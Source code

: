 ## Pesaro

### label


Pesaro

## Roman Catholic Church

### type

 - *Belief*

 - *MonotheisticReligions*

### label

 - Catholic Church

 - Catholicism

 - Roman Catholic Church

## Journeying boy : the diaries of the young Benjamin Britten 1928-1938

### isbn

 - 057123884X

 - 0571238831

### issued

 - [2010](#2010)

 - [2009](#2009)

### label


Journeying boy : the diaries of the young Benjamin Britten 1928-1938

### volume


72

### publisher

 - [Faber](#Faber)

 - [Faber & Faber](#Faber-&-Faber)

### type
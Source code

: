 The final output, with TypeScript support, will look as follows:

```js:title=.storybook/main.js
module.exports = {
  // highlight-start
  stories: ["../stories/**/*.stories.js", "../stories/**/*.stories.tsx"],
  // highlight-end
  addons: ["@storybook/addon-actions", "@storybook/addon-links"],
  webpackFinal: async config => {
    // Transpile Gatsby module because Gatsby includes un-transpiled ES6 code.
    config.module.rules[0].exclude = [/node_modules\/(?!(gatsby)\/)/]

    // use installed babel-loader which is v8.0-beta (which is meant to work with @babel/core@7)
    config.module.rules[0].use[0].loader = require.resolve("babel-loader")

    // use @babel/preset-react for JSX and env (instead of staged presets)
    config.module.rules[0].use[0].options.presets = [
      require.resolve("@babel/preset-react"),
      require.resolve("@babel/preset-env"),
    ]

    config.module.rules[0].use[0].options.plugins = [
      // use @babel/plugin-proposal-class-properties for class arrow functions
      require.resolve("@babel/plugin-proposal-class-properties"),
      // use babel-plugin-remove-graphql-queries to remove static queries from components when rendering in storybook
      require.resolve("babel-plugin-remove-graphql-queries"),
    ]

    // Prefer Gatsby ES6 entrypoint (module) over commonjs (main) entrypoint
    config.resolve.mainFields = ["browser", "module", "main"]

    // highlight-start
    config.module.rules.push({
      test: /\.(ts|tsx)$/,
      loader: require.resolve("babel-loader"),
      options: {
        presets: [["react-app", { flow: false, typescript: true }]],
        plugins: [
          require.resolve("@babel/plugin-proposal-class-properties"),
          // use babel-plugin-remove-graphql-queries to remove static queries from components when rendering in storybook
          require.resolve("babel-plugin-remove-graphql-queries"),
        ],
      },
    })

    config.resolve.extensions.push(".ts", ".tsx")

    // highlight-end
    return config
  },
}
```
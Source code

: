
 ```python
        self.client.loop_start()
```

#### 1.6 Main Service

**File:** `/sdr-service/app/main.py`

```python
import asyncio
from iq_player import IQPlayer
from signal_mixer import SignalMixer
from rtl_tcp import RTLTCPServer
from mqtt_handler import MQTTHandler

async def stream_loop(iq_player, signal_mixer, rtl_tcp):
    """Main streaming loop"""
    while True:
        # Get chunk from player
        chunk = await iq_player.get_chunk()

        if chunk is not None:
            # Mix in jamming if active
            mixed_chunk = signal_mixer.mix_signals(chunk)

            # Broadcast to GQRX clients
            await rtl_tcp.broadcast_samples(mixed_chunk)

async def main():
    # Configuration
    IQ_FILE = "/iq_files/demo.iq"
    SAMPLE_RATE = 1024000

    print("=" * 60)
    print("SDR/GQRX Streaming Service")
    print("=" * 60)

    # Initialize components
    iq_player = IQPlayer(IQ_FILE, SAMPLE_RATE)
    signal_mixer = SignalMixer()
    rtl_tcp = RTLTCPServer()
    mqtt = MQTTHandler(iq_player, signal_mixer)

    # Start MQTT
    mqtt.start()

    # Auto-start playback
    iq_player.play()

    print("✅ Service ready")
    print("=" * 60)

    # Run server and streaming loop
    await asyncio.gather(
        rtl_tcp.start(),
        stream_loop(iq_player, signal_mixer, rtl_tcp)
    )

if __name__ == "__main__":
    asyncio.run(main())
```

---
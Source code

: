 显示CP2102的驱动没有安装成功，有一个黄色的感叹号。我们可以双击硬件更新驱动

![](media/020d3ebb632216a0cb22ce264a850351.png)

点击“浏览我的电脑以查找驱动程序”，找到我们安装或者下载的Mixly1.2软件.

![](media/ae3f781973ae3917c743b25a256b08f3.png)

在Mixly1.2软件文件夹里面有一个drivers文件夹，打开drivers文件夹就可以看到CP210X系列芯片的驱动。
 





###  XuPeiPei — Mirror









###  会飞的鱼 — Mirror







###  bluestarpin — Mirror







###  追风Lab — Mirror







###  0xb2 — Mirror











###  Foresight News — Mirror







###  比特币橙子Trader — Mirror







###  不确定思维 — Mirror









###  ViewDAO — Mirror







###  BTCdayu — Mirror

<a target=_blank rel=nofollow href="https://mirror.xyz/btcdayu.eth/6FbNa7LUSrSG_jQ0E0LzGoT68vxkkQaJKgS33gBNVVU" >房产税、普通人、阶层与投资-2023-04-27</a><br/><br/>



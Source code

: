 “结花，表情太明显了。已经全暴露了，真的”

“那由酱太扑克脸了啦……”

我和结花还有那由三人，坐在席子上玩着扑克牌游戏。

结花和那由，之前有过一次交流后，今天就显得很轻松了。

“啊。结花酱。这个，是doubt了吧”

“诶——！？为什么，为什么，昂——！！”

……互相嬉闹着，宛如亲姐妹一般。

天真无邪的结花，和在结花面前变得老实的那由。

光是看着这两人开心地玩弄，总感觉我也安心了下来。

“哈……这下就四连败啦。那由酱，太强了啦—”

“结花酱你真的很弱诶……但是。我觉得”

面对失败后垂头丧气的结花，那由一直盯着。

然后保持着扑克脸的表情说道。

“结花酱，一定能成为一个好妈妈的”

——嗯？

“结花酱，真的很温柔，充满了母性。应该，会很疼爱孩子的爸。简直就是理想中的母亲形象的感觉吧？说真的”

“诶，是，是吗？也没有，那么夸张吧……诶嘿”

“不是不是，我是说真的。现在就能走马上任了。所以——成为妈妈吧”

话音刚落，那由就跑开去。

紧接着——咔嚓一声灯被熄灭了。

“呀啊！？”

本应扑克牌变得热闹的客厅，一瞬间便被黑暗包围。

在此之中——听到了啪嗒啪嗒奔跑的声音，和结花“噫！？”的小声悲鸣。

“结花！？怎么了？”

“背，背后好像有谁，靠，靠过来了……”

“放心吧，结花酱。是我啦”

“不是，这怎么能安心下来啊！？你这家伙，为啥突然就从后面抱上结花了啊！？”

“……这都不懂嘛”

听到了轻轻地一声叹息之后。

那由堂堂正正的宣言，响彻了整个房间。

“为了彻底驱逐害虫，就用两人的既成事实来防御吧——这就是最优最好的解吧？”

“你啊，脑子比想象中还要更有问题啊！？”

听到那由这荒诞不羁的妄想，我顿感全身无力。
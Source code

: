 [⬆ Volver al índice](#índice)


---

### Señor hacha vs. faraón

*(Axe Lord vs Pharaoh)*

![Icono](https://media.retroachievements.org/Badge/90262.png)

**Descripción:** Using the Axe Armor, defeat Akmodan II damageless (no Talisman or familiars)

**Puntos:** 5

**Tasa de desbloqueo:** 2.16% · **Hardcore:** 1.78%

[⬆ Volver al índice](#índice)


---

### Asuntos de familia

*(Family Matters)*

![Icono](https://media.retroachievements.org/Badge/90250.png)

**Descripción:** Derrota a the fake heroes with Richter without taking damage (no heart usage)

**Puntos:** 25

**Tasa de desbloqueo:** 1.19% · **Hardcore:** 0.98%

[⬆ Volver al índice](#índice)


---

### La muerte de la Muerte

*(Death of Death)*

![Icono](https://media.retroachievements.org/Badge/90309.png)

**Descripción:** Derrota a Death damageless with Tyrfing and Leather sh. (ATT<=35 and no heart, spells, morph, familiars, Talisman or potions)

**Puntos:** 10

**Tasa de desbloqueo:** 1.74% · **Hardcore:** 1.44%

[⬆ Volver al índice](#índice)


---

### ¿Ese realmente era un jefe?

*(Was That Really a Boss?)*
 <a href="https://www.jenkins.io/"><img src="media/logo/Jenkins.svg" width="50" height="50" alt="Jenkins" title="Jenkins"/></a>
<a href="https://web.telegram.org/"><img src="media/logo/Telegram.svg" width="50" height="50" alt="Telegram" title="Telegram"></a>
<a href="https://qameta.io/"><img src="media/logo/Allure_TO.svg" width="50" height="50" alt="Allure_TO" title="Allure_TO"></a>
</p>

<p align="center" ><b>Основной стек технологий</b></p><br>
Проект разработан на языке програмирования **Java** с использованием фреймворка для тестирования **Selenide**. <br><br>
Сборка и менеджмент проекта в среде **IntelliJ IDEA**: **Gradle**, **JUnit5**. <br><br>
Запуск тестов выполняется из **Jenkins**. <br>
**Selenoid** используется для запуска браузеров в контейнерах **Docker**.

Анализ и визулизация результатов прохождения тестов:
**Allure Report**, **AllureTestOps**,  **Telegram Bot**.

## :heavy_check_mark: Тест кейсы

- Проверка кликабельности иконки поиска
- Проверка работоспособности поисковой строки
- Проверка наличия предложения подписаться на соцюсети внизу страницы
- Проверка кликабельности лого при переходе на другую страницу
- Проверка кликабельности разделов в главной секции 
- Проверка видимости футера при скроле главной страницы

————

> [Problem to solve]: Which lines of the listing contain the word "Faber"? Copy each of them.

> [Answer below]:
 - [Faber](#Faber)
 - [Faber & Faber](#Faber-&-Faber)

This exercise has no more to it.